Car navigation systems have come a long way since Honda’s 1981 Electro Gyrocator. Cadillac Escalade, with its augmented reality-enabled navigation system projecting a live street view onto the cluster display with directional information, is a good case in point. The system also has audio prompts.
Tesla’s full driving system is expected to implement the vector-space bird’s eye view soon. Mercedes Benz, Jeep, Ford also offer similar, if not more intuitive, navigation systems.
Yet, these systems come nowhere close to human-level performance in understanding or reacting to surroundings. Mitsubishi Electric Research Laboratories (MERL) has developed a scene-aware interaction system that leverages proprietary Maisart compact AI technology to analyse multimodal sensing information and provide intuitive driving instructions through the context-dependent generation of natural language.
How does it work?
Almost a decade in the making, the scene-aware interaction system started as a simple idea in 2012: An intuitive navigation system to guide drivers in a more human-like manner. Building on this, the team at MERL first developed a system capable of viewing a video and answering questions about it. Then, to support experimental autonomous driving, the team needed a novel mapping technology using LiDAR data to locate the vehicle on a three-dimensional map: MERL’s mobile mapping system provided the necessary data with centimetre-level precision.
The next phase was to train deep learning models to detect tens or hundreds of object classes in a scene. Then, they developed a regression neural network model to consider the route and object type, size, depth, and distance from the intersection and its distinctness. Simultaneously, the team created a machine-learning network that graphs the relative depth and spatial locations of all the objects in the scene and then based the language processing on this graph. MERL even improved vehicle distinguishing capabilities by adding colour, the make or model, logos, etc. The final step was to leverage NLP to render the appropriate instruction or warning in the form of a sentence using a rules-based strategy.

Outcome
The scene-aware interaction system uses LiDAR technology to measure multimodal sensing information such as images, videos, audios, and localisation information and recognise contextual objects and events. In addition, it leverages Mitsubishi Electric’s Attentional Multimodal Fusion technology to prioritise salient unimodal information and support appropriate word selections to describe the scene accurately.
Given that most automobiles already come with a host of cameras, millimetre-wave radar, and ultrasonic sensors for safety and autonomous driving, the scene-aware interaction system can be easily integrated as conversational agents to assist drivers with intuitive route guidance.
Navigation systems powered by the scene-aware interaction technology would first identify distinguishable visual landmarks and dynamic elements of the scene to generate intuitive sentences for guidance. For instance, it would instruct the driver to “turn right before the postbox” rather than “turn right in 50m.
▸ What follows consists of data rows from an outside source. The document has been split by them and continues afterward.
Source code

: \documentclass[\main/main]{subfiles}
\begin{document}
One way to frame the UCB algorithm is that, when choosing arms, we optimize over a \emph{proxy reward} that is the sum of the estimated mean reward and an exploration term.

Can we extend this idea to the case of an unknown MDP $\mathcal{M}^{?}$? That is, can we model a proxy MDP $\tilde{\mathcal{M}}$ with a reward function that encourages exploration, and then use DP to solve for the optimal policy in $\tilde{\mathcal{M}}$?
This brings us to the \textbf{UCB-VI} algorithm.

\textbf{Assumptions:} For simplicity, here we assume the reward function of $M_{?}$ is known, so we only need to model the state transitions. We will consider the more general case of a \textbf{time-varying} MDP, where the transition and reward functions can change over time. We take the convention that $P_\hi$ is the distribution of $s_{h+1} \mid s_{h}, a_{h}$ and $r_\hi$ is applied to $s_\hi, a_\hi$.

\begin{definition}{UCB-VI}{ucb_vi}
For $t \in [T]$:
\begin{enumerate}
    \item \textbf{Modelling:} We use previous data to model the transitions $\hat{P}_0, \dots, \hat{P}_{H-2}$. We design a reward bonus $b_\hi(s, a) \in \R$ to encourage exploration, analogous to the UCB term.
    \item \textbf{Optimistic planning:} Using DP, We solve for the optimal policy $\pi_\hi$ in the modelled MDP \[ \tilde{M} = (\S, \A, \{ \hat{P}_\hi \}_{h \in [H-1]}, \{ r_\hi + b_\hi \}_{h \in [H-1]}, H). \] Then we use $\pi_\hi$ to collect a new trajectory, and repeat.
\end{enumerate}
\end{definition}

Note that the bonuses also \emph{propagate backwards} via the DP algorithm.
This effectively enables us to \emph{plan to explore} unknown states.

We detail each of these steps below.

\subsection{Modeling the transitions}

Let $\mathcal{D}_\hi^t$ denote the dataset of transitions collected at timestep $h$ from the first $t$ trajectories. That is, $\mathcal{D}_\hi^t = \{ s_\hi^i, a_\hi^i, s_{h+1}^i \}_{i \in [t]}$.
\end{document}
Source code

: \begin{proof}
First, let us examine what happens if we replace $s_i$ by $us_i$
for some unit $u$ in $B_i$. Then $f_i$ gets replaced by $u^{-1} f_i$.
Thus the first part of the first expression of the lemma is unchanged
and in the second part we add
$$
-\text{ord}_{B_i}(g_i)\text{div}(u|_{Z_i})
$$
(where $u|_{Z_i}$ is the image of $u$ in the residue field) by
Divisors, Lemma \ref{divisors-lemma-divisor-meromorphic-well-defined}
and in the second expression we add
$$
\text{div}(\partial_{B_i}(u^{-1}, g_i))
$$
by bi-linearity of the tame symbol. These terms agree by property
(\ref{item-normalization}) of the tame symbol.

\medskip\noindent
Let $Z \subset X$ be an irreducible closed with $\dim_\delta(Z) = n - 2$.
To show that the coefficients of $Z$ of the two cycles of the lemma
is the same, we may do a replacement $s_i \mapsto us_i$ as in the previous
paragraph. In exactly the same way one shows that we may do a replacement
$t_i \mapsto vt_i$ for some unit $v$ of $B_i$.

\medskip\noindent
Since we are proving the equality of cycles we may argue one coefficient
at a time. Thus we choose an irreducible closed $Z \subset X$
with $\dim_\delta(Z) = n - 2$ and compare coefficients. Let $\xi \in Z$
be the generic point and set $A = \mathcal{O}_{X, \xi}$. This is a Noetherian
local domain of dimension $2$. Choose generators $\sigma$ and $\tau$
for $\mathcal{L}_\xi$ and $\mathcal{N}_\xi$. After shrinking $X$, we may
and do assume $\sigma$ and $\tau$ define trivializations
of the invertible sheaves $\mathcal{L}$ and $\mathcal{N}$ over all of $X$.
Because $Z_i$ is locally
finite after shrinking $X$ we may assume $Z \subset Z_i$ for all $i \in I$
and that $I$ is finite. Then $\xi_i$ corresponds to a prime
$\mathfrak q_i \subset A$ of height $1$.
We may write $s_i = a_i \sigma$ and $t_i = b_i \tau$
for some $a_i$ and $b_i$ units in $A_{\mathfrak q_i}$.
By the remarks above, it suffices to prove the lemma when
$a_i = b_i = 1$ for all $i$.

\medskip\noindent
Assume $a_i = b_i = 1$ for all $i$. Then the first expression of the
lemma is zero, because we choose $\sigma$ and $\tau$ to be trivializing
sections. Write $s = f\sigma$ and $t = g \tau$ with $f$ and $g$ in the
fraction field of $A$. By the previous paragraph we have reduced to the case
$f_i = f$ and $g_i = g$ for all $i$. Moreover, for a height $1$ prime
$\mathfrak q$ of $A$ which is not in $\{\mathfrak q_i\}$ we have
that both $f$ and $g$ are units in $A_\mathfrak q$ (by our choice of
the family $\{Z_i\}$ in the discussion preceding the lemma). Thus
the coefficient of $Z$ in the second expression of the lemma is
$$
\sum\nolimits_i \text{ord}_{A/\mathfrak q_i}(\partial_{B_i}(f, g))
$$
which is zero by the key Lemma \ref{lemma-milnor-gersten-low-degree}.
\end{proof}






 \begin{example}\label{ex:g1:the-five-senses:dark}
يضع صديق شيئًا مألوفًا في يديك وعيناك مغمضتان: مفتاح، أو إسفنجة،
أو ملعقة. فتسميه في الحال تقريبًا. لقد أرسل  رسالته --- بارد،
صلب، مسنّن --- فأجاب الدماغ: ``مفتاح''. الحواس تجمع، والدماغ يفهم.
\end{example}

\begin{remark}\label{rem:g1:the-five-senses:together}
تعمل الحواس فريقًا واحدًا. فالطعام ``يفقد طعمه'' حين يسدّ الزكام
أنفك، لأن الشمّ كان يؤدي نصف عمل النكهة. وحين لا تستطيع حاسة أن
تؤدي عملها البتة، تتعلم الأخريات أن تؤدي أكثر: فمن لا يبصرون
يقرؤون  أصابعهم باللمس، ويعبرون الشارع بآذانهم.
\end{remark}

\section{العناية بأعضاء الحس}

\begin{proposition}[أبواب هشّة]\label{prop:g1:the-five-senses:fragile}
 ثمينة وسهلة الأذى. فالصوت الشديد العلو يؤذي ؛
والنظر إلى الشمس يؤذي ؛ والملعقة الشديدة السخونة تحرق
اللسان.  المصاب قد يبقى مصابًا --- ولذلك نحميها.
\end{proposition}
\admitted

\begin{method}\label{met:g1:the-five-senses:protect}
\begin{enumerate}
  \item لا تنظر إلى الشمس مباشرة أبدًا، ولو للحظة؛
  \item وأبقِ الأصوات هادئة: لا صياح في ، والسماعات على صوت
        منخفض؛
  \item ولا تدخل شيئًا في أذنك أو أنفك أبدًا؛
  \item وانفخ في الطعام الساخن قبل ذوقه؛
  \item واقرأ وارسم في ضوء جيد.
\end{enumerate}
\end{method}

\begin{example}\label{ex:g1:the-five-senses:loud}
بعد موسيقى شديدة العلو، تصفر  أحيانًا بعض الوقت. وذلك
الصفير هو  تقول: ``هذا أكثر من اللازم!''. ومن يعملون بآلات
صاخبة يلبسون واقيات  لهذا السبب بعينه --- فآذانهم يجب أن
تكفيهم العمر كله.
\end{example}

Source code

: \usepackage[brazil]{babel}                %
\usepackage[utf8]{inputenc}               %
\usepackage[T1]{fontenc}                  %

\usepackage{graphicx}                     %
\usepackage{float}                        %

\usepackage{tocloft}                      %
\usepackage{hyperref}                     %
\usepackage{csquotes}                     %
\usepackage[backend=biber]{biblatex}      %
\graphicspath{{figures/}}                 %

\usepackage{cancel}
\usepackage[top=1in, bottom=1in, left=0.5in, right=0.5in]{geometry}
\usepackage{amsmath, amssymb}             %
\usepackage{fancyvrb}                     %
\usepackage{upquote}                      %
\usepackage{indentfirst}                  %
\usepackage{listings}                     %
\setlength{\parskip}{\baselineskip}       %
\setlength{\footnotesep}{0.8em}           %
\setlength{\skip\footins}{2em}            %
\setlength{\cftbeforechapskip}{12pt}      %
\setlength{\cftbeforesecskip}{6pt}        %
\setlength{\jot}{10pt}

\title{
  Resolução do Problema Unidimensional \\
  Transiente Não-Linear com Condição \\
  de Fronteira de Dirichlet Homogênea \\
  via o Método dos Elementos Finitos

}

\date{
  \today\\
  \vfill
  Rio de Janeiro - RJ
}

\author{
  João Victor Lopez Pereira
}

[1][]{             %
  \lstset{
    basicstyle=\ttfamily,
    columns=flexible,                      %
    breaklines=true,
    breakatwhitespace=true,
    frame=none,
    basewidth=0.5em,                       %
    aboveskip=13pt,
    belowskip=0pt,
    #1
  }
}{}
In the event of an emergency or an imminent threat, it would issue warnings such as “a pedestrian is crossing the street” or any other objects approaching/blocking the car.

Roadmap
Advances in deep neural network-based object recognition, video description, natural language generation, and spoken dialogue technologies enable machines to understand their surroundings better and interact with humans more naturally and intuitively.
The scene-aware interaction technology is expected to have a wide range of applications, including human-machine interfaces for in-vehicle infotainment, interaction with robots in building and factory automation systems, systems that monitor people’s health and well-being, surveillance systems that interpret complex scenes for humans and encourage social distancing, support for touchless operations of public equipment, and much more.